May we continue with what we were talking about the other day? I think it is important to realize that this is not a personality cult. The person called K is not important at all. What is important is what he is saying, not what he looks like, his personality, and all the rest of that nonsense. So please, if one may point out carefully and definitely, the person who is speaking on the platform is in no way important.

We talked the other day about various forms of conflict, what is the cause of it, why throughout the history of mankind, man, including of course woman, has lived in conflict and never solved that problem at all.
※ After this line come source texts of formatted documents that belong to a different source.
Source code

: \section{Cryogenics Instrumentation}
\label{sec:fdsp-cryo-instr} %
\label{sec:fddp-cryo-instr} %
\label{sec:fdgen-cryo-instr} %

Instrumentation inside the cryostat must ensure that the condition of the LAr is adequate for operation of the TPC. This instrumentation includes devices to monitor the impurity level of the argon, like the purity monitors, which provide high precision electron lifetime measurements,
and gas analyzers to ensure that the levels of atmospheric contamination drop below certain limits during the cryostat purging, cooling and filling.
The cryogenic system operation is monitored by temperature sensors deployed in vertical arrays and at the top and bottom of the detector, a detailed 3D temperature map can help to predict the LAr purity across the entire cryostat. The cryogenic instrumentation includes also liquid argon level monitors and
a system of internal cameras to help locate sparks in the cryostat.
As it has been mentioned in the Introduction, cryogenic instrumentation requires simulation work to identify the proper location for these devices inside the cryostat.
Throughout the ages, during this long period of evolution, of many, many millennia, we are still in conflict with each other - conflict between man and woman, between human beings, between a group of people, between nations, sexes, religions. I am sure one is aware of all this. The terrorism, the brutality, the appalling cruelty, all the hideous things that are taking place in the world - who is responsible for all this? As we said the other day, this is a serious gathering, not just spending a good morning under a tent or listening to somebody; this is a serious, active, co-operative, definite gathering.
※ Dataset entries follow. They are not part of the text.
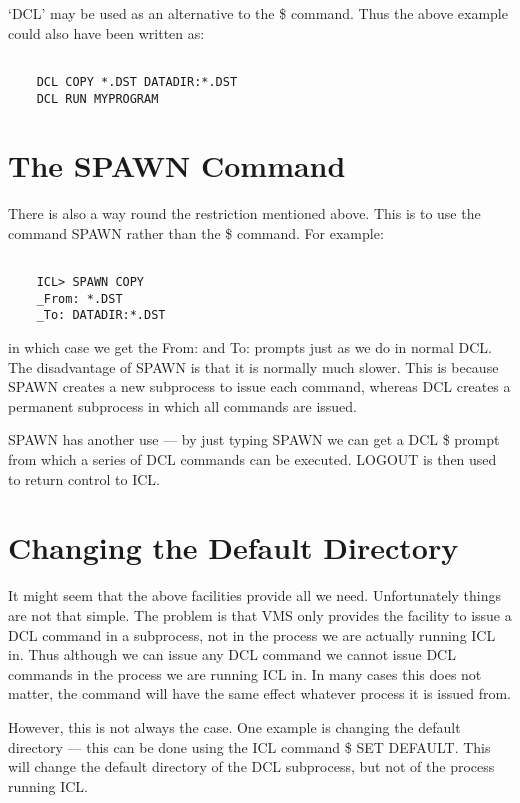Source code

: \documentclass[twoside,11pt]{report}
\newcommand{\xlabel}[1]{}
\begin{document}
`DCL' may be used as an alternative to the \$ command. Thus the
above example could also have been written as:

\begin{verbatim}

    DCL COPY *.DST DATADIR:*.DST
    DCL RUN MYPROGRAM

\end{verbatim}

\section{\xlabel{the_spawn_command}The SPAWN Command}
There is also a way round the restriction mentioned above. This is to
use the command SPAWN rather than the \$ command. For example:

\begin{verbatim}

    ICL> SPAWN COPY
    _From: *.DST
    _To: DATADIR:*.DST

\end{verbatim}
in which case we get the From: and To: prompts just as we do in normal DCL.
The disadvantage of SPAWN is that it is normally much slower. This is because
SPAWN creates a new subprocess to issue each command, whereas DCL creates
a permanent subprocess in which all commands are issued.

SPAWN has another use --- by just typing SPAWN we can get a DCL \$ prompt
from which a series of DCL commands can be executed. LOGOUT is then used
to return control to ICL.

\section{\xlabel{changing_the_default_directory}Changing the Default Directory}
It might seem that the above facilities provide all we need. Unfortunately
things are not that simple. The problem is that VMS only provides the facility
to issue a DCL command in a subprocess, not in the process we are actually
running ICL in. Thus although we can issue any DCL command we cannot issue
DCL commands in the process we are running ICL in. In many cases this does not
matter, the command will have the same effect whatever process it is issued
from.

However, this is not always the case. One example is changing the default
directory --- this can be done using the ICL command \$ SET DEFAULT. This
will change the default directory of the DCL subprocess, but not of the
process running ICL.
\end{document}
We are asking this morning, who is responsible for all this? Responsibility implies care, attention, not only to what is taking place outwardly in the world, but also inwardly in all of us: who is responsible for this? Are the politicians responsible? That is, let them do what they want to do because we have elected them in a so-called Democratic society. In the Totalitarian states they are not elected, they just come to power and dominate the whole. So who is responsible? The religions? The Islamic world? The Christian world? The Hindu world? Buddhist and so on? Or are we responsible, each one of us? Please do consider this. Is each one of us, living in this world, in this environment, not only in lovely Switzerland but also all over the world, is each one of us - you sitting there, and the speaker here - are we responsible for all this?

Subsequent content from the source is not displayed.